Caitlin burst into tears, using the tree to keep her upright. I removed my jacket and put it around her shoulders, she spun toward me and buried her face in my chest. Her sobs were deep and raw. I held her in place for an unknown amount of time until those awful sobs turned into mute anguish and I felt her body slump against me.

“I’m sorry, Caitlin,” I whispered. “I’m truly sorry.”

“So am I,” she said. “I always thought my mom would have changed him, would have made him cold and hard. But a murderer, someone who hunts people and hurts them? I never thought he would be taken that far.”

“It probably happened over years. She probably pushed him to do something he didn’t want, so she’d compromise, moving his moral compass slightly. Do it often enough and at some point, the thing you’d never do originally suddenly doesn’t sound
s
o bad.

“It takes a lot of patience to do it, but after a while you’ve got yourself someone whose moral outlook is exactly where you want it to be. Do you think your mum has that kind of patience? And I’m talking about months and years of molding someone into the kind of person she needs to help her.”

Caitlin didn’t even need to think about it. “Yeah, she’s more than capable of doing it.” She took a seat on the bench next to us. “It started when I was maybe four or five. When my dad was working, she’d take me hunting. We didn’t kill anything, just tracking animals and occasionally people. Over the years she took it up one step at a time, we moved from tracking to her killing the animal and leaving me to skin and cook it. From there, I killed the animal myself.

“Over the next few years she taught me self-defense and how to watch people for signs of strength or weakness. We’d sit on a bench, like this one, and just watch the people passing by. She’d ask what their ailment was or get me to pick the weakest member of the group.”

“She was training you to hunt people,” I said.

“I was about six when I got into a fight at school and broke a boy’s arm. The school called my mom who told me off for getting caught. I had to watch her burn my favorite stuffed bear for that one. Every time I did wrong, I was made to watch as she destroyed something of mine. When I was eight, just coming up to my ninth birthday, I disappointed her. So, the night of my ninth birthday, she came and told me that lovely little message that she put in the dead cops mouth, you remember the one? Well, she also killed my rabbit and left it in my room.”

“How did you disappoint her?”

“There was another boy in my class, a real bully. He would terrorize the kids in the neighborhood and get away with it because his dad was a high-priced lawyer. So Mom wanted me to teach him a lesson. I was meant to break into his house at night, make my way to his room, and then cut him bad enough to leave a scar on his face.
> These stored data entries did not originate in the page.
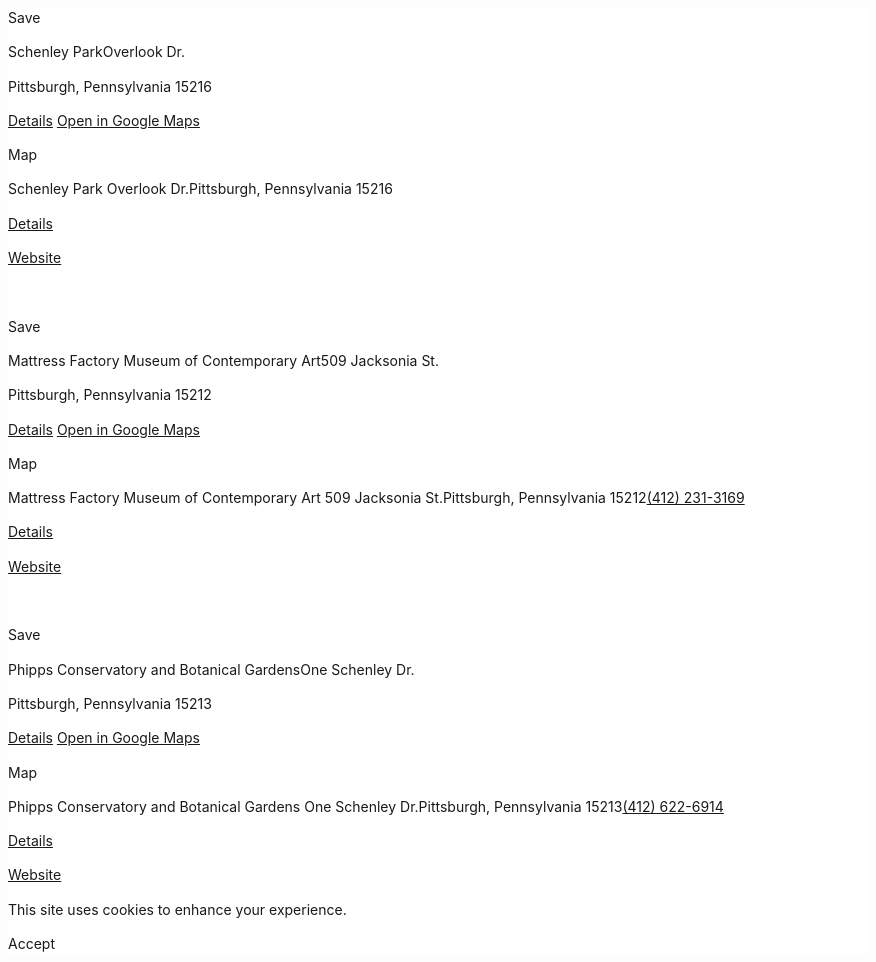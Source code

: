 Save

Schenley ParkOverlook Dr.

Pittsburgh, Pennsylvania 15216

[Details](https://www.visitpittsburgh.com/directory/schenley-park/) [Open in Google Maps](http://maps.google.com/?q=Overlook%20Dr.%0APittsburgh%2C%20Pennsylvania%2015216%0A)

Map

Schenley Park
Overlook Dr.Pittsburgh, Pennsylvania 15216

[Details](https://www.visitpittsburgh.com/directory/schenley-park/)

[Website](http://www.city.pittsburgh.pa.us/parks/)

[![](data:image/svg+xml;charset=utf-8,%3Csvg%20xmlns%3D%27http%3A%2F%2Fwww.w3.org%2F2000%2Fsvg%27%20width%3D%271%27%20height%3D%271%27%20style%3D%27background%3Atransparent%27%2F%3E)](https://www.visitpittsburgh.com/directory/mattress-factory-museum-of-contemporary-art/)

Save

Mattress Factory Museum of Contemporary Art509 Jacksonia St.

Pittsburgh, Pennsylvania 15212

[Details](https://www.visitpittsburgh.com/directory/mattress-factory-museum-of-contemporary-art/) [Open in Google Maps](http://maps.google.com/?q=509%20Jacksonia%20St.%0APittsburgh%2C%20Pennsylvania%2015212%0A)

Map

Mattress Factory Museum of Contemporary Art
509 Jacksonia St.Pittsburgh, Pennsylvania 15212[(412) 231-3169](tel:+1-412-231-3169)

[Details](https://www.visitpittsburgh.com/directory/mattress-factory-museum-of-contemporary-art/)

[Website](http://www.mattress.org/)

[![](data:image/svg+xml;charset=utf-8,%3Csvg%20xmlns%3D%27http%3A%2F%2Fwww.w3.org%2F2000%2Fsvg%27%20width%3D%271%27%20height%3D%271%27%20style%3D%27background%3Atransparent%27%2F%3E)](https://www.visitpittsburgh.com/directory/phipps-conservatory-and-botanical-gardens/)

Save

Phipps Conservatory and Botanical GardensOne Schenley Dr.

Pittsburgh, Pennsylvania 15213

[Details](https://www.visitpittsburgh.com/directory/phipps-conservatory-and-botanical-gardens/) [Open in Google Maps](http://maps.google.com/?q=One%20Schenley%20Dr.%0APittsburgh%2C%20Pennsylvania%2015213%0A)

Map

Phipps Conservatory and Botanical Gardens
One Schenley Dr.Pittsburgh, Pennsylvania 15213[(412) 622-6914](tel:+1-412-622-6914)

[Details](https://www.visitpittsburgh.com/directory/phipps-conservatory-and-botanical-gardens/)

[Website](https://www.phipps.conservatory.org/)

This site uses cookies to enhance your experience.



Accept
“I refused. So, she changed it to giving me an option. I either scarred the boy or killed the parents. I refused again. She beat me so badly I couldn’t walk for two days. I could barely move through pain. I still have the marks where she used a piece of tree as a whip to draw blood.” Tears began to fall once more.

“We’re going to stop her. We have to.”

“Yes, we will,” she said with determination. “Do you have
a plan?”

“They’re following Simon’s old plan, it’s time we went out found out what it was. That means going to Shadow Falls. Before that, I’m going to call Roberto and say sorry for starting a small war and then we’re going to go see your dad.”
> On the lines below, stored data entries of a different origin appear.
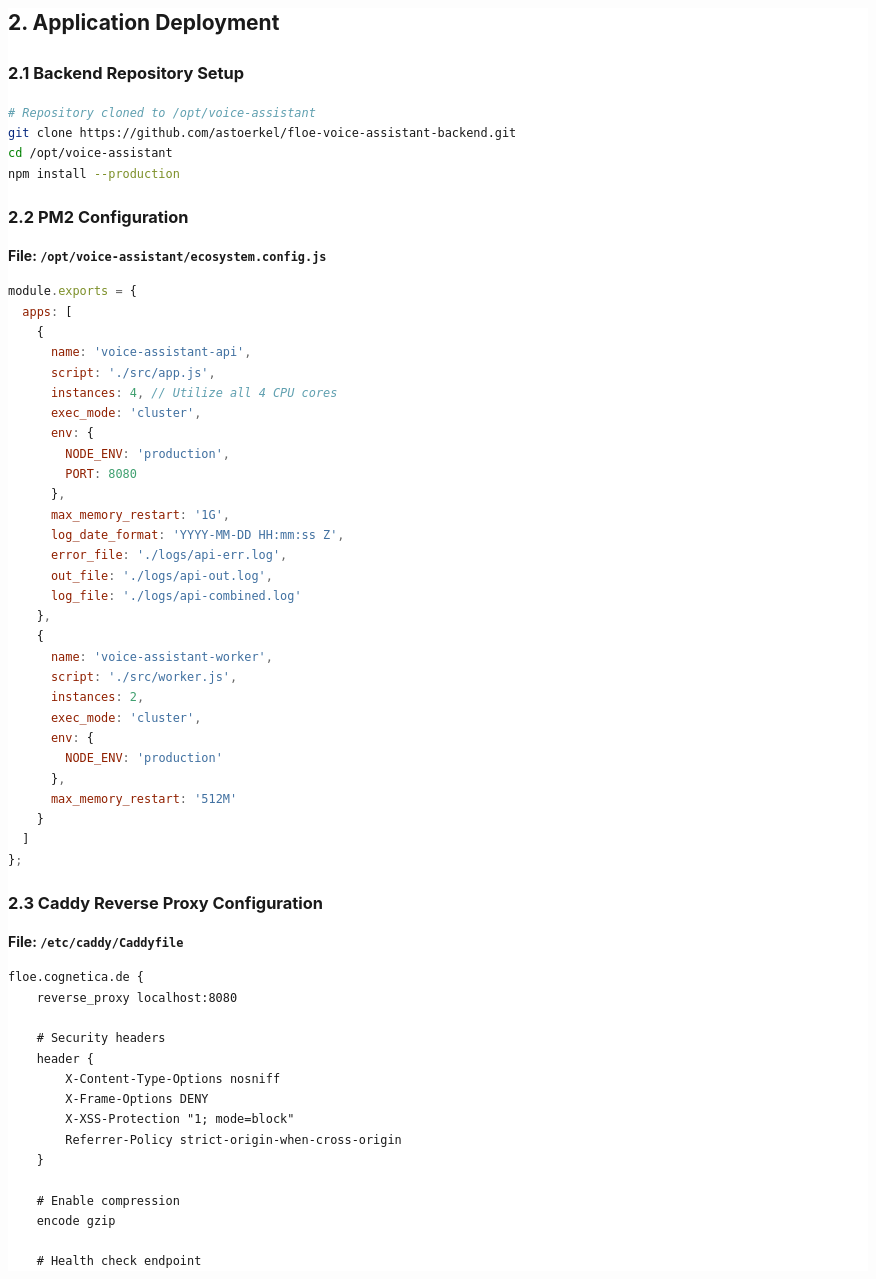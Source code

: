 
## 2. Application Deployment

### 2.1 Backend Repository Setup
```bash
# Repository cloned to /opt/voice-assistant
git clone https://github.com/astoerkel/floe-voice-assistant-backend.git
cd /opt/voice-assistant
npm install --production
```

### 2.2 PM2 Configuration
**File: `/opt/voice-assistant/ecosystem.config.js`**
```javascript
module.exports = {
  apps: [
    {
      name: 'voice-assistant-api',
      script: './src/app.js',
      instances: 4, // Utilize all 4 CPU cores
      exec_mode: 'cluster',
      env: {
        NODE_ENV: 'production',
        PORT: 8080
      },
      max_memory_restart: '1G',
      log_date_format: 'YYYY-MM-DD HH:mm:ss Z',
      error_file: './logs/api-err.log',
      out_file: './logs/api-out.log',
      log_file: './logs/api-combined.log'
    },
    {
      name: 'voice-assistant-worker',
      script: './src/worker.js',
      instances: 2,
      exec_mode: 'cluster',
      env: {
        NODE_ENV: 'production'
      },
      max_memory_restart: '512M'
    }
  ]
};
```

### 2.3 Caddy Reverse Proxy Configuration
**File: `/etc/caddy/Caddyfile`**
```caddy
floe.cognetica.de {
    reverse_proxy localhost:8080
    
    # Security headers
    header {
        X-Content-Type-Options nosniff
        X-Frame-Options DENY
        X-XSS-Protection "1; mode=block"
        Referrer-Policy strict-origin-when-cross-origin
    }
    
    # Enable compression
    encode gzip
    
    # Health check endpoint
```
“Fucking hell, no, not right now.”

“He’s a federal judge, whose wife is back in town to murder his daughter. He deserves to be made aware of the danger
he’s
in, let alone you. Besides he may know some things about Karl and his boss that Roberto didn’t.”

“He’s not going to be happy that we took his car. And he’s not going to like the fact that anything Avalon-related is involved. That’s going to cause an argument.”

“Would he be happier if we’d both been killed by his wife?”

“Ex-wife, he applied for a divorce, but the point still stands.” She stood and took a few steps before glancing back at me. “My mom, she really hates you, doesn’t she?”

I nodded. “I killed a lot of her friends, although it’s interesting that she wasn’t there at the time. Makes me wonder where she was.”

“And what she was doing,” Caitlin finished for me.